Twenty-five minutes later I dismounted in front of Garden Lane Chapel. If there were gardens here, no trace of them remained. The street bordered the Warren, a patchwork of ruined houses and crumbling apartments, that had been hit by magic so many times, everyone who could afford to move had. The neighborhood looked bleak; abandoned buildings staring at the world with black hole windows, ugly grey lichens on the walls that seemed to suck the color out of the paint and stucco, and the black trees. The trees were the worst, their bark coal black and slightly fuzzy. Even their leaves had turned dark and narrow, sharp enough to cut.
Against this backdrop, the chapel all but glowed. White and freshly painted, with a bright red door, it perched on the corner like a beacon of safety. A young cop stood by the door, a gladius on one hip, and a service revolver on the other. The revolvers tended to misfire less than semi-automatics. Traces of magic sometimes lingered during the tech waves. Simpler design with less moving parts meant less for the magic to mess with.
Personally, I preferred blades. They always worked.
The cop tilted his head, presenting me with a flat expression. In his mid-twenties, tan and fit, with blue black hair, he wasn’t a rookie or a veteran putting in time till retirement. He was in the prime of his copness, and the way he stood told me he enjoyed every minute of it.
He took in the tattered cloak that hid most of me, the worn saddle bag on Tulip, and the bow protruding from the scabbard attached to her saddle and classified me as “move along.” I clearly had no business on this street.
I pushed back my hood. He blinked. The flat expression slid off his face. Suddenly he was alert and professional. This was his polite badass persona.
The face strikes again.
Like many teenage girls, I had gone through the stage when I thought I was the ugliest thing on Earth, but by eighteen, I had realized that I was pretty. I used to have one of those pixie faces that could look beautiful or mousy. My old face was like a simple black dress. I could dress it up or dress it down.
That was no longer an option. My new face made an impact no matter what I did to it.
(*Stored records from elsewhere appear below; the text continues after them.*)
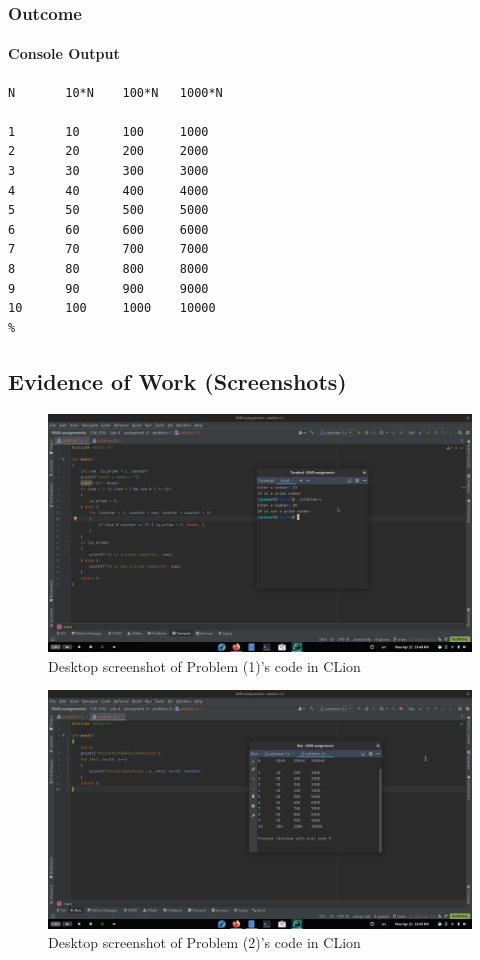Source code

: \documentclass[a4paper,11pt]{article}
\theoremstyle{mytheor}
\theoremstyle{mytheor}
\begin{document}
\subsubsection{Outcome}
\paragraph{Console Output}
\begin{lstlisting}[escapechar=\%,style=output,numbers=none,label={list:fourth},title=Program's output to console in plaintext]
N       10*N    100*N   1000*N

1       10      100     1000
2       20      200     2000
3       30      300     3000
4       40      400     4000
5       50      500     5000
6       60      600     6000
7       70      700     7000
8       80      800     8000
9       90      900     9000
10      100     1000    10000
%
\end{lstlisting}
\newpage
\subsection{Evidence of Work (Screenshots)}
\begin{figure}[!h]
    \centering
    \includegraphics[width=\linewidth]{prob-1.png}
    \caption{Desktop screenshot of Problem (1)'s code in CLion}
\end{figure}
\begin{figure}[!h]
    \centering
    \includegraphics[width=\linewidth]{prob-2.png}
    \caption{Desktop screenshot of Problem (2)'s code in CLion}
\end{figure}
\newpage
\end{document}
Dirty, clean, make up, no make up, didn’t matter. The magic I had absorbed reshaped me. Nobody even remembered my old face except me.
“Can I help you, ma’am?” The cop asked.
I pulled out my freshly minted metal shield and Order ID and presented it to him. “I’m here to take this murder off your hands.”
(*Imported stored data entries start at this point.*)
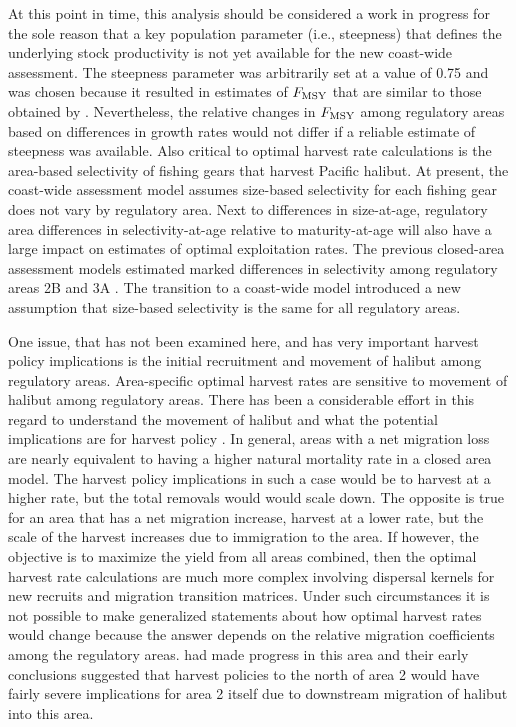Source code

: At this point in time, this analysis should be considered a work in progress for the sole reason that a key population parameter (i.e., steepness) that defines the underlying stock productivity is not yet available for the new coast-wide assessment.  The steepness parameter was arbitrarily set at a value of 0.75 and was chosen because it resulted in estimates of $F_{\rm{MSY}}$ that are similar to those obtained by \cite{clark2006assessment}.  Nevertheless, the relative changes in $F_{\rm{MSY}}$ among regulatory areas based on differences in growth rates would not differ if a reliable estimate of steepness was available.  Also critical to optimal harvest rate calculations is the area-based selectivity of fishing gears that harvest Pacific halibut.  At present, the coast-wide assessment model assumes size-based selectivity for each fishing gear does not vary by regulatory area.  Next to differences in size-at-age, regulatory area differences in selectivity-at-age relative to maturity-at-age will also have a large impact on estimates of optimal exploitation rates.  The previous closed-area assessment models estimated marked differences in selectivity among regulatory areas 2B and 3A \citep{clark2006assessment}. The transition to a coast-wide model introduced a new assumption that size-based selectivity is the same for all regulatory areas.

 One issue, that has not been examined here, and has very important harvest policy implications is the initial recruitment and movement of halibut among regulatory areas. Area-specific optimal harvest rates are sensitive to movement of halibut among regulatory areas.  There has been a considerable effort in this regard to understand the movement of halibut \citep[e.g.,][]{loher2006seasonal,webster2009analysis} and what the potential implications are for harvest policy \citep{valero2009exploring,valero2010effect}.  In general, areas with a net migration loss are nearly equivalent to having a higher natural mortality rate in a closed area model.  The harvest policy implications in such a case would be to harvest at a higher rate, but the total removals would would scale down.  The opposite is true for an area that has a net migration increase, harvest at a lower rate, but the scale of the harvest increases due to immigration to the area.  If however, the objective is to maximize the yield from all areas combined, then the optimal harvest rate calculations are much more complex involving dispersal kernels for new recruits and migration transition matrices.  Under such circumstances it is not possible to make generalized statements about how optimal harvest rates would change because the answer depends on the relative migration coefficients among the regulatory areas.  \cite{valero2010effect} had made progress in this area and their early conclusions suggested that harvest policies to the north of area 2 would have fairly severe implications for area 2 itself due to downstream migration of halibut into this area.


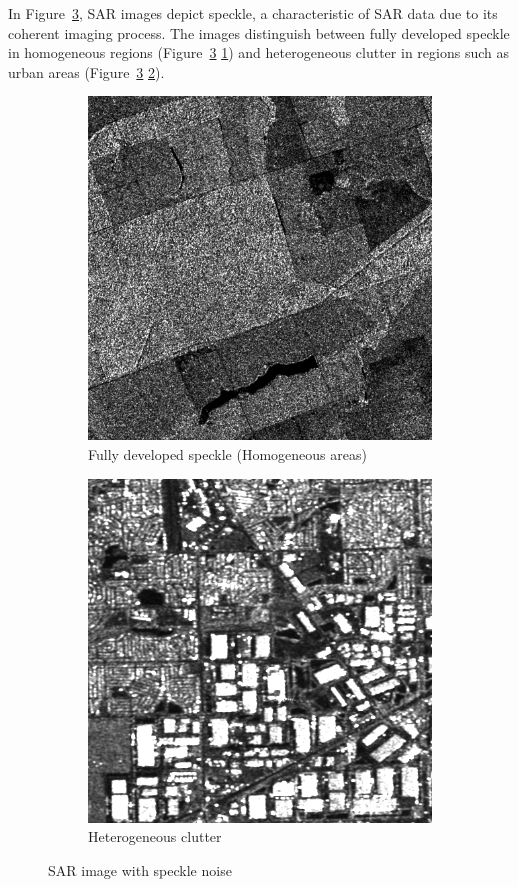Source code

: In Figure~\ref{fig:speckle}, SAR images depict speckle, a characteristic of SAR data due to its coherent imaging process. 
The images distinguish between fully developed speckle in homogeneous regions (Figure~\ref{fig:speckle} \ref{fig:s1}) and heterogeneous clutter in regions such as urban areas (Figure~\ref{fig:speckle} \ref{fig:s2}).
\begin{figure}[H]
  \centering
  \begin{subfigure}[b]{0.48\textwidth}
    \centering
    \includegraphics[width=.8\textwidth]{../../Images/PNG/Intensity_MG.png}
    \caption{Fully developed speckle (Homogeneous areas)}
    \label{fig:s1}
  \end{subfigure}
  \hfill
  \begin{subfigure}[b]{0.45\textwidth}
    \centering
    \includegraphics[width=.85\textwidth]{../../Images/PNG/urban_intensity.png}
    \caption{Heterogeneous clutter }
    \label{fig:s2}
  \end{subfigure}
  \caption{SAR image with speckle noise}
  \label{fig:speckle}
\end{figure}

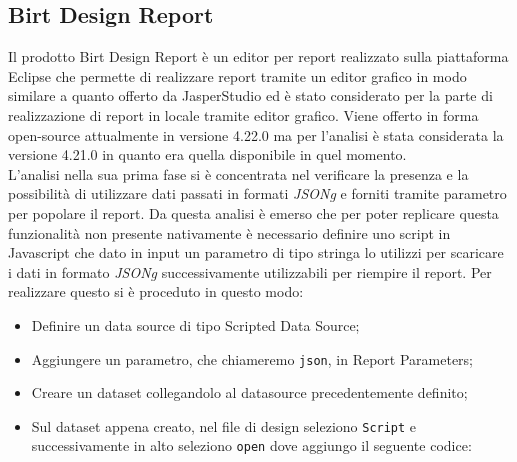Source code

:     \subsection{Birt Design Report}
    \label{sec:birt-design-report}
    Il prodotto Birt Design Report è un editor per report realizzato sulla piattaforma Eclipse che permette di realizzare report tramite un editor grafico in modo similare a quanto offerto da JasperStudio ed è stato considerato per la parte di realizzazione di report in locale tramite editor grafico.
    Viene offerto in forma open-source attualmente in versione 4.22.0 ma per l'analisi è stata considerata la versione 4.21.0 in quanto era quella disponibile in quel momento.\\
    L'analisi nella sua prima fase si è concentrata nel verificare la presenza e la possibilità di utilizzare dati passati in formati \emph{\gls{JSONg}} e forniti tramite parametro per popolare il report. 
    Da questa analisi è emerso che per poter replicare questa funzionalità non presente nativamente è necessario definire uno script in Javascript che dato in input un parametro di tipo stringa lo utilizzi per scaricare i dati in formato \emph{\gls{JSONg}} successivamente utilizzabili per riempire il report. 
    Per realizzare questo si è proceduto in questo modo:
    \begin{itemize}
        \item Definire un data source di tipo Scripted Data Source;
        \item Aggiungere un parametro, che chiameremo \texttt{json}, in Report Parameters;
        \item Creare un dataset collegandolo al datasource precedentemente definito;
        \item Sul dataset appena creato, nel file di design seleziono \texttt{Script} e successivamente in alto seleziono \texttt{open} dove aggiungo il seguente codice:

    \end{itemize}


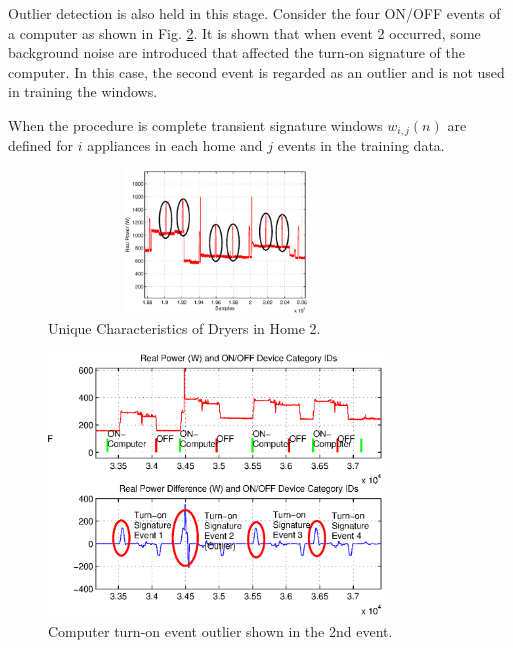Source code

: \documentclass[conference]{IEEEtran}
\begin{document}
Outlier detection is also held in this stage.  Consider the four ON/OFF events of a computer as shown in Fig. \ref{fig:outlier}.  It is shown that when event 2 occurred, some background noise are introduced that affected the turn-on signature of the computer.  In this case, the second event is regarded as an outlier and is not used in training the windows.

When the procedure is complete transient signature windows $w_{i,j}(n)$ are defined for $i$ appliances in each home and $j$ events in the training data.

\begin{figure}[!t]
	\centering
	\includegraphics[width=3.5in, height=1.5in]{fig/dryerH2.eps}
	\caption{Unique Characteristics of Dryers in Home 2.}
	\label{fig:dryerH2}
\end{figure}
	
\begin{figure}[!t]
	\centering
	\includegraphics[width=3.5in]{fig/outlier.eps}
	\caption{Computer turn-on event outlier shown in the 2nd event.}
	\label{fig:outlier}
\end{figure}


\end{document}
“I haven’t seen you before. I would have remembered if we met.” His face moved a little. He had considered hitting me with his “smooth smile” but decided that the professional colleague angle might work better.
“I just transferred.”
He gave me an understanding look. “New guys get all the shit jobs.”
“Isn’t that the truth?” I smiled at him.
He raised his eyebrows slightly. I waited, but nothing came out of his mouth.
“I would like to see the crime scene, Officer …” I let it hang.
“Officer Fleming. This way.”
He opened the red door and walked through. I followed.